Beat the cream cheese and strawberry sour cream mix until a smooth batter forms.
Assemble parfaits:
In a large bowl, beat cream cheese with a spoon until light and creamy.
In a separate bowl, stir sour cream and strawberry curd together. Stir in granulated sugar. Add powdered sugar 1 TB at a time; stirring after each addition. Whisk in vanilla until smooth. Add to cream cheese bowl.
Beat the cream cheese and strawberry sour cream mix until smooth.
Egg Free Strawberry Curd
Makes about 1/2 cup
1/2 cup strawberry juice, from fresh or frozen strawberries
2 TB sweetened condensed milk
Place cornstarch in a small bowl. Add 2 TB of strawberry juice to cornstarch. Stir to make a smooth slurry.
Stir remaining strawberry juice and sugars together in a large glass or ceramic microwave safe bowl. Microwave on HIGH for 1 minute.

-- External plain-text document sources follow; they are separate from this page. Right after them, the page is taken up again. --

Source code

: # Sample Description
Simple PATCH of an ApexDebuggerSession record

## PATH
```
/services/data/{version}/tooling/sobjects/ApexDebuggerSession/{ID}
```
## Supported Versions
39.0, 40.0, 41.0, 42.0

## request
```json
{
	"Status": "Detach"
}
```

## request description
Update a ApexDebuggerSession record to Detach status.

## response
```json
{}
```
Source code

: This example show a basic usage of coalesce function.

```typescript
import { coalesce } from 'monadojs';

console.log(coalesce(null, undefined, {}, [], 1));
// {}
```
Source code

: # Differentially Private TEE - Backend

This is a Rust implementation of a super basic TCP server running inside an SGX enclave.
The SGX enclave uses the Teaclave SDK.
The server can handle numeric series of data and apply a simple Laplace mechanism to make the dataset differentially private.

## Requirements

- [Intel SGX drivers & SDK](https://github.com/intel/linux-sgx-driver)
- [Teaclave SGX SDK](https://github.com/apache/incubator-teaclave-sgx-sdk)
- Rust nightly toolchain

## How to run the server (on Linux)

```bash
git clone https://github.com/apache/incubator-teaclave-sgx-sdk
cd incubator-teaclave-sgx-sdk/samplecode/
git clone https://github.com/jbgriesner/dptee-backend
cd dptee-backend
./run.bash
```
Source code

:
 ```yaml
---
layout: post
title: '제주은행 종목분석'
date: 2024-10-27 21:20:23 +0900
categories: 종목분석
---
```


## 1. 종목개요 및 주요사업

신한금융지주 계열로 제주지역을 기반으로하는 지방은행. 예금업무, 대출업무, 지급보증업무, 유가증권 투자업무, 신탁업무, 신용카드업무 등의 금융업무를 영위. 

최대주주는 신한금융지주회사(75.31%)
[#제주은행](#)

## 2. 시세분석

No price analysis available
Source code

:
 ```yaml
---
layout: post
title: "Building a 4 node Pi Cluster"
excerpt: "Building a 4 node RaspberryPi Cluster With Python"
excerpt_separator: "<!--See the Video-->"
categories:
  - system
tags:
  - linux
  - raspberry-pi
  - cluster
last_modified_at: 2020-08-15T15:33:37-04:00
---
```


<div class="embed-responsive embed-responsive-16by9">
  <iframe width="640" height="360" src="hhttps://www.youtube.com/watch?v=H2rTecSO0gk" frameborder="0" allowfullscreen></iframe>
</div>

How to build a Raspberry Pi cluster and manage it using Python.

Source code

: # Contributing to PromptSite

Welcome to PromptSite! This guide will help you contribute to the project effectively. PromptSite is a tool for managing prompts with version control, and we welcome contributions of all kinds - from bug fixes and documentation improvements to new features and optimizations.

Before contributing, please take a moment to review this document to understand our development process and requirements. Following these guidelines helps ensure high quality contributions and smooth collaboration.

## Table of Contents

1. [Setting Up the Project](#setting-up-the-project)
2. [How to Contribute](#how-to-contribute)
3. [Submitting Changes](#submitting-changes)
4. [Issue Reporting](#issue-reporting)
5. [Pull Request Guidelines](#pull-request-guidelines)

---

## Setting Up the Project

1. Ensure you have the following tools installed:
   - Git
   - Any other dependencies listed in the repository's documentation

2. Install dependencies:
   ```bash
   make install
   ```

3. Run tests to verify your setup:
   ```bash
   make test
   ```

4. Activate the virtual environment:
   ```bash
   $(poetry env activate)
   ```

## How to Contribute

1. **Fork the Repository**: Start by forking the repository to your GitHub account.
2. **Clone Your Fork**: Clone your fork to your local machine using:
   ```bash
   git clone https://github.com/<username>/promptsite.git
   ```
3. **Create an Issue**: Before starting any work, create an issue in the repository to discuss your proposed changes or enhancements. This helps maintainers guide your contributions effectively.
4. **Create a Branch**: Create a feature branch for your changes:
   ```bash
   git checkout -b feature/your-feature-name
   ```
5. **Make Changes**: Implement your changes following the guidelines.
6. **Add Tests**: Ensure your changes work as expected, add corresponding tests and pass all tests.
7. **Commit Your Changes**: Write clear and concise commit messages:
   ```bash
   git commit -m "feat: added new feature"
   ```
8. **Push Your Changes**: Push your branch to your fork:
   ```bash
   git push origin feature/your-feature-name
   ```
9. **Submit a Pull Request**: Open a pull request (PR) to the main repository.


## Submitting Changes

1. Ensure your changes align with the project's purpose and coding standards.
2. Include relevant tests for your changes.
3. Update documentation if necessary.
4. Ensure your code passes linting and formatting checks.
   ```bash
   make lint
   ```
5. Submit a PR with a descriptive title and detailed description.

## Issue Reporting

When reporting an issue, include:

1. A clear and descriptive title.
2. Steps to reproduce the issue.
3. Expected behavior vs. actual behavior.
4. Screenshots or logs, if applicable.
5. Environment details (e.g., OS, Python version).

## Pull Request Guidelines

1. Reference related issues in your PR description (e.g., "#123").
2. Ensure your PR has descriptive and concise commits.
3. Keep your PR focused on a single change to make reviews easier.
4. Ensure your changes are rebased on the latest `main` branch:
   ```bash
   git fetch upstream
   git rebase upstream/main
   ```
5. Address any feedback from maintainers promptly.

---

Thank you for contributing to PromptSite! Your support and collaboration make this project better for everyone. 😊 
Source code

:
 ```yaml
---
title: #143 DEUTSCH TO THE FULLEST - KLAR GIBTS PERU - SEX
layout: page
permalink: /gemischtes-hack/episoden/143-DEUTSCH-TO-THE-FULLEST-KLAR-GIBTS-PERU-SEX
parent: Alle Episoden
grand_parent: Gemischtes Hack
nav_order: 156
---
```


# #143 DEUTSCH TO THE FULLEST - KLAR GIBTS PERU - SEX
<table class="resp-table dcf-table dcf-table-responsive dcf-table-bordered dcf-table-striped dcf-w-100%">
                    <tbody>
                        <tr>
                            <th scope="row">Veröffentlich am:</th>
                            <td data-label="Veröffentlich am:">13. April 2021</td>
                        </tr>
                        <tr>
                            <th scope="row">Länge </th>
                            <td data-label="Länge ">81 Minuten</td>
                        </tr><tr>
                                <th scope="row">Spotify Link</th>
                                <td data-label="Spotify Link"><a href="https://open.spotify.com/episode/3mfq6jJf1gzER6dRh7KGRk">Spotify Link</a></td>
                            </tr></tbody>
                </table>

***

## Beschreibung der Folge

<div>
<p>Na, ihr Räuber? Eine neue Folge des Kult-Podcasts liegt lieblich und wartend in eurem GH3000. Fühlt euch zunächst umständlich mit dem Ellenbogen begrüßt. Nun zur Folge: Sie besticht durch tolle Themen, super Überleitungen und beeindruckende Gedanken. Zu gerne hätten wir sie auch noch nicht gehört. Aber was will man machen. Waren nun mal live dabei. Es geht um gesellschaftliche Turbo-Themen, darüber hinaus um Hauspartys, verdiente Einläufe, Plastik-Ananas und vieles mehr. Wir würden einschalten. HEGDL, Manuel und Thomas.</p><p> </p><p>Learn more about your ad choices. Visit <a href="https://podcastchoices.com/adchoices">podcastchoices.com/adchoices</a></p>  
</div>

Carefully remove bowl from the microwave. Stir cornstarch slurry into bowl. Microwave on HIGH for 3 minutes.
Carefully remove bowl from the microwave. Add cubed butter into the cranberry mixture, about 1 TB at a time, briskly whisking after each addition of butter. Stir in sweetened condensed milk.
Pour curd into a clean, dry glass jar to cool. Seal with lid and store in the refrigerator.
Cook's Notes
** Microwave power varies. Adjust power and times accordingly.